## Your task:
Once the line containing "For CBE & BOA: Prioritize" is found in the entries below, reproduce it and every line after it, stopping at and including the line containing "Измерение времени выполнения запросов: Утилита"; reproduce nothing else, and keep each line exact.

[Records from a data collection]
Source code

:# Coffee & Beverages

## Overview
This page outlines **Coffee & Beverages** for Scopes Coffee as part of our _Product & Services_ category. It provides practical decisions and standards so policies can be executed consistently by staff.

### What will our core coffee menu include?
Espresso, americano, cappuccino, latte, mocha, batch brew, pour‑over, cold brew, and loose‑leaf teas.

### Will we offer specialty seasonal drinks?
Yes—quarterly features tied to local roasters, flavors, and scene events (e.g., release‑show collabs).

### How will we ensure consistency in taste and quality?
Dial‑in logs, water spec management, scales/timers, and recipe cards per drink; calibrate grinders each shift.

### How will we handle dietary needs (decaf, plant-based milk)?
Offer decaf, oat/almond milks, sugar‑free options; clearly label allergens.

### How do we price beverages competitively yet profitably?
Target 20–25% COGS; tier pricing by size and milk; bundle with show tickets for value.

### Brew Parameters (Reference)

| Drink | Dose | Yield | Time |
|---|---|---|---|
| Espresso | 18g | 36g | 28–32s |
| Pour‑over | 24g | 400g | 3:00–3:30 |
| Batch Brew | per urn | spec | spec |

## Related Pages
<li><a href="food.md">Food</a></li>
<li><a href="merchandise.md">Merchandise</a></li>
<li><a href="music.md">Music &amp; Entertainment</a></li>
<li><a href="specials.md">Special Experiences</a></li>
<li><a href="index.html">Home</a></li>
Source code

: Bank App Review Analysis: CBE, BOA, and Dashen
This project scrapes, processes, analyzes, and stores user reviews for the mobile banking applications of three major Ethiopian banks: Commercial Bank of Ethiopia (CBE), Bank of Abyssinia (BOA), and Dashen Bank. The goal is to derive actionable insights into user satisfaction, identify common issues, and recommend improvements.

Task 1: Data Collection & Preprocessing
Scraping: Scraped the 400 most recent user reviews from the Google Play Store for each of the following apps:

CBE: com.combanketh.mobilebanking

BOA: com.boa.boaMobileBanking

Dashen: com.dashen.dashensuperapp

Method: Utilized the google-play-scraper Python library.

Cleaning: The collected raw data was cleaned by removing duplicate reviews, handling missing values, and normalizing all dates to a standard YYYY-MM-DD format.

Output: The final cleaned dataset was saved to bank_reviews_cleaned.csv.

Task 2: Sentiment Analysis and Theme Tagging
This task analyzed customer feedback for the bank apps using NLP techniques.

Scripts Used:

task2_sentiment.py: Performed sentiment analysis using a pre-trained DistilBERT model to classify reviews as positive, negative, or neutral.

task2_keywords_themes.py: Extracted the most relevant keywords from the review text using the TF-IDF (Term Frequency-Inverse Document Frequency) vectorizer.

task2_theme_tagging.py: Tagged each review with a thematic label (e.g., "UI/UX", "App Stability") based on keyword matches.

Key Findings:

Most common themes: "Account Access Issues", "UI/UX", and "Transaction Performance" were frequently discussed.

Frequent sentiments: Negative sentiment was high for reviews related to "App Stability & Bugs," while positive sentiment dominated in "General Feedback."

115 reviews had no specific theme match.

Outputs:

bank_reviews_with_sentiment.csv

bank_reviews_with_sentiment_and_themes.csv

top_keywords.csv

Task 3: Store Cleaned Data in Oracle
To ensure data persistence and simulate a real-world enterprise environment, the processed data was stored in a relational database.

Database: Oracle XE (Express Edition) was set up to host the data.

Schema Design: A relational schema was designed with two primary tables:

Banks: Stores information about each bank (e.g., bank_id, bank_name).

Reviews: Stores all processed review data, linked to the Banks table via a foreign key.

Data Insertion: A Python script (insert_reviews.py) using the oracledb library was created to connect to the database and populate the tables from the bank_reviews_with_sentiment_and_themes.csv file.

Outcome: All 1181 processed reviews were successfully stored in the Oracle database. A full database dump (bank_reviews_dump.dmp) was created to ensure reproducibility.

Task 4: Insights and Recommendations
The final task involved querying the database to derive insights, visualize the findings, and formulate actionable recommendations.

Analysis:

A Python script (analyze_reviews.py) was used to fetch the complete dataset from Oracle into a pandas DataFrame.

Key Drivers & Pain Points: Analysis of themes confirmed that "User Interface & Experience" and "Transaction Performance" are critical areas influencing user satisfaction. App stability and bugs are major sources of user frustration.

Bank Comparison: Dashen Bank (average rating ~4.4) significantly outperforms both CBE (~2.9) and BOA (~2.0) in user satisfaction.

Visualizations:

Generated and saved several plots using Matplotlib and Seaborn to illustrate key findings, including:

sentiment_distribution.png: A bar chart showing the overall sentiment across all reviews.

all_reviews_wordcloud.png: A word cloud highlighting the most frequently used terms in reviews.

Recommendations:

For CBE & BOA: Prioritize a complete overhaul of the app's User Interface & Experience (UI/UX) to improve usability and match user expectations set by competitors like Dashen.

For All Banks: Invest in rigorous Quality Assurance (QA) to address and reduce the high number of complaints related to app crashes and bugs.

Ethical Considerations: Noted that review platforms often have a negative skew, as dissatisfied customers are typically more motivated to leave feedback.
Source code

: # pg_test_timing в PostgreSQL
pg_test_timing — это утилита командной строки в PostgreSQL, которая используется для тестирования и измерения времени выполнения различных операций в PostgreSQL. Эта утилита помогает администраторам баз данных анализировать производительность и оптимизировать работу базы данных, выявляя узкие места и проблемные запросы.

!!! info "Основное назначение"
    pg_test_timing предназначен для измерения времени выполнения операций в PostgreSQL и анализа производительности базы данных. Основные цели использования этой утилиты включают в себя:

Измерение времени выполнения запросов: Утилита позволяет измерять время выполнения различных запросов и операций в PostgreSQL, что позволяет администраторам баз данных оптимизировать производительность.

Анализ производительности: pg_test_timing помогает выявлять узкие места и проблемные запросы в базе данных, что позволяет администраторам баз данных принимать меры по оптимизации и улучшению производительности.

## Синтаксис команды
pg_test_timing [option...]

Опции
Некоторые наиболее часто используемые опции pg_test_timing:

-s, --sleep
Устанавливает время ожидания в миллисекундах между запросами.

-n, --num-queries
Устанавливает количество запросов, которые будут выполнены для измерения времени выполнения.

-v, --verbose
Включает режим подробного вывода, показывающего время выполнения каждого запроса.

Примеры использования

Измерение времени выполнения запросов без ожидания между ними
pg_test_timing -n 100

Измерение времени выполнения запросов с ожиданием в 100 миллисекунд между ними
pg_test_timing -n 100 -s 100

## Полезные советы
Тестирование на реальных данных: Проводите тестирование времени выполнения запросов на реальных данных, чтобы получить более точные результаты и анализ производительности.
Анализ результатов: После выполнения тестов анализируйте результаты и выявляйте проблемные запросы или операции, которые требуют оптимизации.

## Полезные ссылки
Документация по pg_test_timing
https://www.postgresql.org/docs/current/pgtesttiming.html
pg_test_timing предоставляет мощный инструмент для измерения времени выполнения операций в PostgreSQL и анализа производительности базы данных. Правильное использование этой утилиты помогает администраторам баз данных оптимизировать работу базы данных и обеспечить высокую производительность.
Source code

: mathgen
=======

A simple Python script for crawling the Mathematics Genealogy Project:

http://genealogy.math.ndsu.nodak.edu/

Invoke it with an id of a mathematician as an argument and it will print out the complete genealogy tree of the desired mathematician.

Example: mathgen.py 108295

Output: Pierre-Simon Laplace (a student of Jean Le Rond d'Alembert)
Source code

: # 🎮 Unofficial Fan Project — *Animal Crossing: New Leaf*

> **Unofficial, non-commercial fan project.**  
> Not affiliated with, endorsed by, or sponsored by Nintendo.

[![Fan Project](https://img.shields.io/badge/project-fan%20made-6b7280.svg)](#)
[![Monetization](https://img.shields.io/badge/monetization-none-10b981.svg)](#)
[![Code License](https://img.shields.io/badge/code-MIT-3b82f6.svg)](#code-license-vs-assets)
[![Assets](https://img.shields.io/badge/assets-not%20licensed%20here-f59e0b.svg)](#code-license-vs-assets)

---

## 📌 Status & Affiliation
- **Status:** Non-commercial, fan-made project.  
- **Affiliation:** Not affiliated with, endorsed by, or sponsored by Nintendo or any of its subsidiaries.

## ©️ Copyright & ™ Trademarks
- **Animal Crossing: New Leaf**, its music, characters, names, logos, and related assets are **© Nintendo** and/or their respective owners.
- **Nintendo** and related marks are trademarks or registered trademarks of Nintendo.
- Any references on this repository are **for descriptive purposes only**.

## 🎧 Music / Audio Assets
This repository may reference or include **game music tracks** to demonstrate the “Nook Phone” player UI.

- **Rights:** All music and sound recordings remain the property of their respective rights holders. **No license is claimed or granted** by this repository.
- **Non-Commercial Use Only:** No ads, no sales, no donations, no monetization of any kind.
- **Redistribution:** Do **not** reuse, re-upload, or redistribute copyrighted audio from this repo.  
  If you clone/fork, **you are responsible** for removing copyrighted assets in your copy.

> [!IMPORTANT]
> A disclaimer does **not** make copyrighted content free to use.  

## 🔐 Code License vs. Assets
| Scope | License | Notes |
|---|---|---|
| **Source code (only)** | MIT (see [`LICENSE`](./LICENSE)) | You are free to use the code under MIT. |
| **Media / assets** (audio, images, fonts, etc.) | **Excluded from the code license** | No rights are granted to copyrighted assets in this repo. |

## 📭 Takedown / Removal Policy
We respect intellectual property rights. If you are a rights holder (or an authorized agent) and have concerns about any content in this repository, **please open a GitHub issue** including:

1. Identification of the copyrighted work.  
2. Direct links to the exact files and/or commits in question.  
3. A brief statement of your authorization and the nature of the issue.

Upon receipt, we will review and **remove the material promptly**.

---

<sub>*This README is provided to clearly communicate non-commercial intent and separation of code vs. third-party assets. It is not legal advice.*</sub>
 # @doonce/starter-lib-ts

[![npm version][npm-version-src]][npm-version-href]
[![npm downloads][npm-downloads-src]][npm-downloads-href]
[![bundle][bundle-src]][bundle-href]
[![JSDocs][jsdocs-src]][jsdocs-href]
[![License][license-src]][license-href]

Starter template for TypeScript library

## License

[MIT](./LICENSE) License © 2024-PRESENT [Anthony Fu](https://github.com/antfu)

## Worked solution:
For CBE & BOA: Prioritize a complete overhaul of the app's User Interface & Experience (UI/UX) to improve usability and match user expectations set by competitors like Dashen.

For All Banks: Invest in rigorous Quality Assurance (QA) to address and reduce the high number of complaints related to app crashes and bugs.

Ethical Considerations: Noted that review platforms often have a negative skew, as dissatisfied customers are typically more motivated to leave feedback.
Source code

: # pg_test_timing в PostgreSQL
pg_test_timing — это утилита командной строки в PostgreSQL, которая используется для тестирования и измерения времени выполнения различных операций в PostgreSQL. Эта утилита помогает администраторам баз данных анализировать производительность и оптимизировать работу базы данных, выявляя узкие места и проблемные запросы.

!!! info "Основное назначение"
    pg_test_timing предназначен для измерения времени выполнения операций в PostgreSQL и анализа производительности базы данных. Основные цели использования этой утилиты включают в себя:

Измерение времени выполнения запросов: Утилита позволяет измерять время выполнения различных запросов и операций в PostgreSQL, что позволяет администраторам баз данных оптимизировать производительность.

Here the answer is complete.